### What the task requires
Within the records, determine how many lines contain the word "into". Your reply must consist of that number only.

### Material for the task
----------------

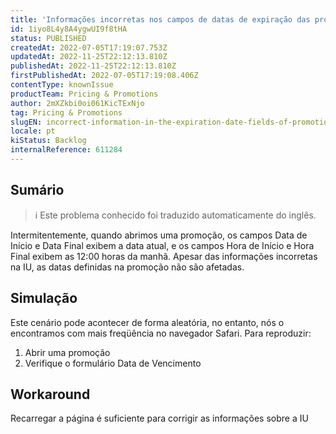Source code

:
```yaml
---
title: 'Informações incorretas nos campos de datas de expiração das promoções'
id: 1iyo8L4y8A4ygwUI9f8tHA
status: PUBLISHED
createdAt: 2022-07-05T17:19:07.753Z
updatedAt: 2022-11-25T22:12:13.810Z
publishedAt: 2022-11-25T22:12:13.810Z
firstPublishedAt: 2022-07-05T17:19:08.406Z
contentType: knownIssue
productTeam: Pricing & Promotions
author: 2mXZkbi0oi061KicTExNjo
tag: Pricing & Promotions
slugEN: incorrect-information-in-the-expiration-date-fields-of-promotions
locale: pt
kiStatus: Backlog
internalReference: 611284
---
```


## Sumário

>ℹ️ Este problema conhecido foi traduzido automaticamente do inglês.


Intermitentemente, quando abrimos uma promoção, os campos Data de Início e Data Final exibem a data atual, e os campos Hora de Início e Hora Final exibem as 12:00 horas da manhã. Apesar das informações incorretas na IU, as datas definidas na promoção não são afetadas.



## Simulação


Este cenário pode acontecer de forma aleatória, no entanto, nós o encontramos com mais freqüência no navegador Safari. Para reproduzir:
1. Abrir uma promoção
2. Verifique o formulário Data de Vencimento



## Workaround


Recarregar a página é suficiente para corrigir as informações sobre a IU


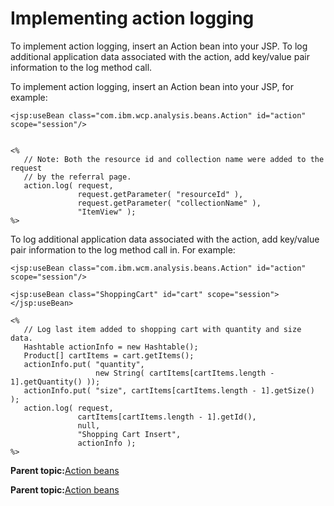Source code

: # Implementing action logging

To implement action logging, insert an Action bean into your JSP. To log additional application data associated with the action, add key/value pair information to the log method call.

To implement action logging, insert an Action bean into your JSP, for example:

```
<jsp:useBean class="com.ibm.wcp.analysis.beans.Action" id="action" scope="session"/>


<%
   // Note: Both the resource id and collection name were added to the request 
   // by the referral page.
   action.log( request,
               request.getParameter( "resourceId" ),
               request.getParameter( "collectionName" ),
               "ItemView" );
%>
```

To log additional application data associated with the action, add key/value pair information to the log method call in. For example:

```
<jsp:useBean class="com.ibm.wcm.analysis.beans.Action" id="action" scope="session"/>

<jsp:useBean class="ShoppingCart" id="cart" scope="session"></jsp:useBean>

<%
   // Log last item added to shopping cart with quantity and size data.
   Hashtable actionInfo = new Hashtable();
   Product[] cartItems = cart.getItems();
   actionInfo.put( "quantity",
                   new String( cartItems[cartItems.length - 1].getQuantity() ));
   actionInfo.put( "size", cartItems[cartItems.length - 1].getSize() );
   action.log( request,
               cartItems[cartItems.length - 1].getId(),
               null,
               "Shopping Cart Insert",
               actionInfo );
%>
```

**Parent topic:**[Action beans](../pzn/pzn_action_beans.md)

**Parent topic:**[Action beans](../pzn/pzn_action_beans.md)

----------------

### Answer below
2